■ About this task
Using the records below, output the stretch that opens with the line containing "- What are Ansible roles and why use them?" and closes with the line containing "## 8: Error Handling in Ansible", exactly and including both lines, with nothing more.

______

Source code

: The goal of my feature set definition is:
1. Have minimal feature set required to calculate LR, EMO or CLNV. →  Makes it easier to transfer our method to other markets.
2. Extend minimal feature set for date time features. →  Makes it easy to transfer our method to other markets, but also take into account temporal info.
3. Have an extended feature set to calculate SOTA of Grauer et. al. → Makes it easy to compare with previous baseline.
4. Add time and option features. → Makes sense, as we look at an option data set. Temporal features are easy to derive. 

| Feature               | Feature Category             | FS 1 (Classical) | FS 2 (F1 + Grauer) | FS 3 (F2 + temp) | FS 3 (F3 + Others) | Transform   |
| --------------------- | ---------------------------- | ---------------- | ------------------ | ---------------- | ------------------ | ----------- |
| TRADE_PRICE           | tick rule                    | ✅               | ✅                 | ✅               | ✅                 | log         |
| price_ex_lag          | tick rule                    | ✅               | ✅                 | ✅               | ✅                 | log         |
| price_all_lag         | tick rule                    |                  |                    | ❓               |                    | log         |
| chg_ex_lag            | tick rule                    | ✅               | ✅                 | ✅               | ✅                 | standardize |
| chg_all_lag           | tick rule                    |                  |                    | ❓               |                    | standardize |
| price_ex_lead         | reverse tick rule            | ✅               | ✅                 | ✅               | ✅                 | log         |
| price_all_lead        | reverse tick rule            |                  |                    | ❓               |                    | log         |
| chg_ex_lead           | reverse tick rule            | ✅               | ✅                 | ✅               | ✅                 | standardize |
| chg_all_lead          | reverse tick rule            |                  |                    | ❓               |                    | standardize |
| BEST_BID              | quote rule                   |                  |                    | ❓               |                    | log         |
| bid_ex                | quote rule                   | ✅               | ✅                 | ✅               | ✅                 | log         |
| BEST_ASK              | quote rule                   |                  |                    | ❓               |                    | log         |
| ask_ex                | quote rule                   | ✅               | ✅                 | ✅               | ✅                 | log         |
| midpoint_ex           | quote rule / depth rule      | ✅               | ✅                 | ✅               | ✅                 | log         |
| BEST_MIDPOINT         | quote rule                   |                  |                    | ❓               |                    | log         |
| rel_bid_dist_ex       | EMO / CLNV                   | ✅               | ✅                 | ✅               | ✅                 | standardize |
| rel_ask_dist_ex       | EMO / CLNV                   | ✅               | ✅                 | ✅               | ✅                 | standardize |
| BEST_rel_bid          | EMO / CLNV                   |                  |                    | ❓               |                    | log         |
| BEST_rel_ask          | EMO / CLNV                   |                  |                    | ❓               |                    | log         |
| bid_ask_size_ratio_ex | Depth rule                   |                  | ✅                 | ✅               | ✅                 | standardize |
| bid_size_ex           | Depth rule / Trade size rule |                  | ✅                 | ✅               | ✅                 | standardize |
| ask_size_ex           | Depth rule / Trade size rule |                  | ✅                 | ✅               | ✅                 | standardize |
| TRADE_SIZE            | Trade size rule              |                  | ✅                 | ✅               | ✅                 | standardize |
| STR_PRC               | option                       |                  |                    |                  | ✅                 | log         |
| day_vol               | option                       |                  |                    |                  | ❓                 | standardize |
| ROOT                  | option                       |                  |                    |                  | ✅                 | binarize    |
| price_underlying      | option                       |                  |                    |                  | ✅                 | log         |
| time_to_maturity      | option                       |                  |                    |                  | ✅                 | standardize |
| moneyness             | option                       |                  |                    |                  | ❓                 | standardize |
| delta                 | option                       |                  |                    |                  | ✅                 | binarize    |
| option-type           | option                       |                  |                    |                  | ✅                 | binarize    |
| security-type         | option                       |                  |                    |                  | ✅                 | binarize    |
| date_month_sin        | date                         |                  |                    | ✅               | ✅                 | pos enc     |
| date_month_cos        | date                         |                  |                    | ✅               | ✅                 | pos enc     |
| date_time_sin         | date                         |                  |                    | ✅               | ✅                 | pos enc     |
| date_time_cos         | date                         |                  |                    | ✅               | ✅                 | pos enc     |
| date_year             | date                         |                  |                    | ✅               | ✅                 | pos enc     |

______

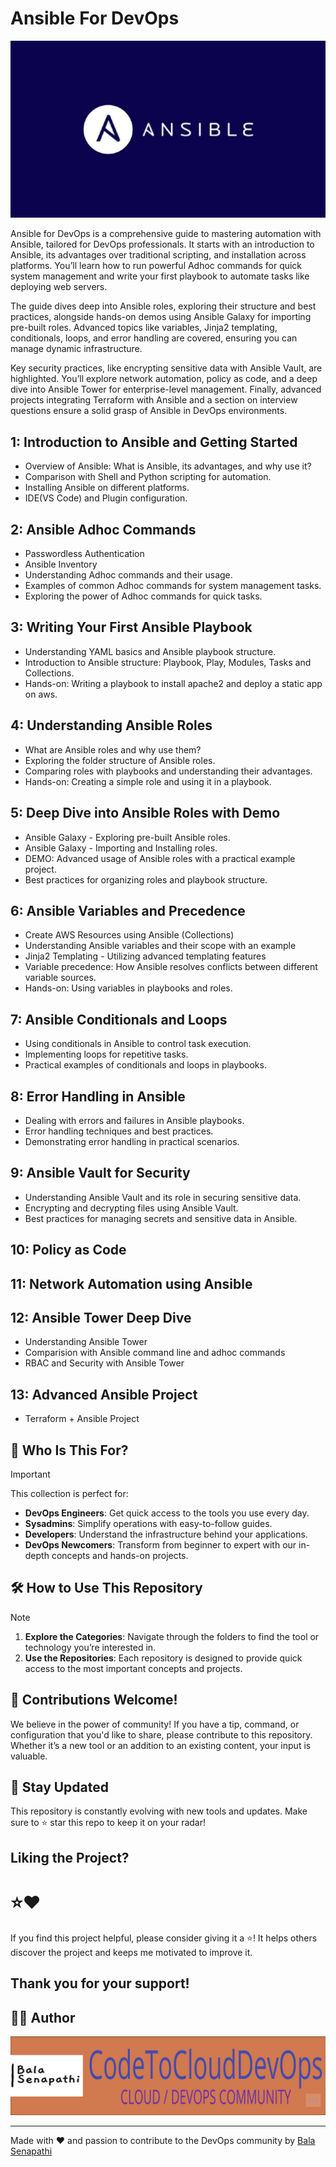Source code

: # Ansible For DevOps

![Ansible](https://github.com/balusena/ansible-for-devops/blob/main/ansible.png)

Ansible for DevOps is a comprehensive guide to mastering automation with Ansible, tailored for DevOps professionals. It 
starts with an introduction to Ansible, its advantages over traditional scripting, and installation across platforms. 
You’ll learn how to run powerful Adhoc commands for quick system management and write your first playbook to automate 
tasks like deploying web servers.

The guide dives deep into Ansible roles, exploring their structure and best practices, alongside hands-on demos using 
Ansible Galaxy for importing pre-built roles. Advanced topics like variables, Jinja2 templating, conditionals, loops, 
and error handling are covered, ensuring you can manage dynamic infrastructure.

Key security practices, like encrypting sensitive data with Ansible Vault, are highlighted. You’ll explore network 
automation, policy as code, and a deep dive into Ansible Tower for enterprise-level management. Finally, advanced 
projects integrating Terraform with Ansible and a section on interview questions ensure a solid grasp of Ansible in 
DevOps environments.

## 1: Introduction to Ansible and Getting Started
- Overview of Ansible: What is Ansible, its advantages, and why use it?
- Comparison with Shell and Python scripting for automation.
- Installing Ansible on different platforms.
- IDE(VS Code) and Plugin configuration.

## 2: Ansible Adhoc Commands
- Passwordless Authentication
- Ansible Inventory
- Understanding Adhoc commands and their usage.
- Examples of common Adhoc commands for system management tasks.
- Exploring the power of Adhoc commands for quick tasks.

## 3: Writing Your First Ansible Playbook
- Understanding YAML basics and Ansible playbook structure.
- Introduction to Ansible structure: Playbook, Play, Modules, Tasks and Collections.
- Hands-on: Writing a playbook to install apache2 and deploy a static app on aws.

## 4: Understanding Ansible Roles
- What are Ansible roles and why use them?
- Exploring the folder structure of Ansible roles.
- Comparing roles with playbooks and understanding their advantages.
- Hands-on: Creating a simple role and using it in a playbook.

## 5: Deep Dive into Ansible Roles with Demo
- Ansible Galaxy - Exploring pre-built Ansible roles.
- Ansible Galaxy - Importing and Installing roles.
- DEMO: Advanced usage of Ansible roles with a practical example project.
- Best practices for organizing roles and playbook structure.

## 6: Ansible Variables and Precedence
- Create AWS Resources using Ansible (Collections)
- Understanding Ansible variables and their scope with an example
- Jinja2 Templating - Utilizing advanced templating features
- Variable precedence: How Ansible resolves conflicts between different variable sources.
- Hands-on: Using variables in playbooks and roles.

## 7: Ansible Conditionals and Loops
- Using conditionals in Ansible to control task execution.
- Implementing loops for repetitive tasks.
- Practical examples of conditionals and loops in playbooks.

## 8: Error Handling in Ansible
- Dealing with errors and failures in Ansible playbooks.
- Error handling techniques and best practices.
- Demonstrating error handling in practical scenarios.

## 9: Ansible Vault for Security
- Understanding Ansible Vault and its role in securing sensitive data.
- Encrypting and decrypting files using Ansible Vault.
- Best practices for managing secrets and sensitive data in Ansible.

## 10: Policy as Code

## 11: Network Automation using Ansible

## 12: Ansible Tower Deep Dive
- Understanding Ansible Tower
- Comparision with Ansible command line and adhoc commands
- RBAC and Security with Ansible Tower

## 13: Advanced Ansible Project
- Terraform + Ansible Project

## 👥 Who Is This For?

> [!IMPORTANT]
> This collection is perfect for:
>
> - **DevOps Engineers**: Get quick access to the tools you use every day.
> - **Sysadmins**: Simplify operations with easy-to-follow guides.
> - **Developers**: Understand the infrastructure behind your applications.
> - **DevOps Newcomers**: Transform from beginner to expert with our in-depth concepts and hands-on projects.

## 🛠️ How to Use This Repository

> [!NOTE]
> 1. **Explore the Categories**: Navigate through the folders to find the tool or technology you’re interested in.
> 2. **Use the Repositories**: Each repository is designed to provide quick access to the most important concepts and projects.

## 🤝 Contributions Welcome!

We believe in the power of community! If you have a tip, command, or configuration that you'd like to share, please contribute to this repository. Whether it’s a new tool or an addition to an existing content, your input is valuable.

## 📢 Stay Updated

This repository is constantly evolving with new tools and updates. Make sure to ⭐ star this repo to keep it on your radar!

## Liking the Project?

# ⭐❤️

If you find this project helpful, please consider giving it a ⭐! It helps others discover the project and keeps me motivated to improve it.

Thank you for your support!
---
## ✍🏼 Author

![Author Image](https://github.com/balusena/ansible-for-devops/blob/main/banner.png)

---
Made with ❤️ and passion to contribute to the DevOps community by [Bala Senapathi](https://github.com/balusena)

______

■ Exercise response
- What are Ansible roles and why use them?
- Exploring the folder structure of Ansible roles.
- Comparing roles with playbooks and understanding their advantages.
- Hands-on: Creating a simple role and using it in a playbook.

## 5: Deep Dive into Ansible Roles with Demo
- Ansible Galaxy - Exploring pre-built Ansible roles.
- Ansible Galaxy - Importing and Installing roles.
- DEMO: Advanced usage of Ansible roles with a practical example project.
- Best practices for organizing roles and playbook structure.

## 6: Ansible Variables and Precedence
- Create AWS Resources using Ansible (Collections)
- Understanding Ansible variables and their scope with an example
- Jinja2 Templating - Utilizing advanced templating features
- Variable precedence: How Ansible resolves conflicts between different variable sources.
- Hands-on: Using variables in playbooks and roles.

## 7: Ansible Conditionals and Loops
- Using conditionals in Ansible to control task execution.
- Implementing loops for repetitive tasks.
- Practical examples of conditionals and loops in playbooks.

## 8: Error Handling in Ansible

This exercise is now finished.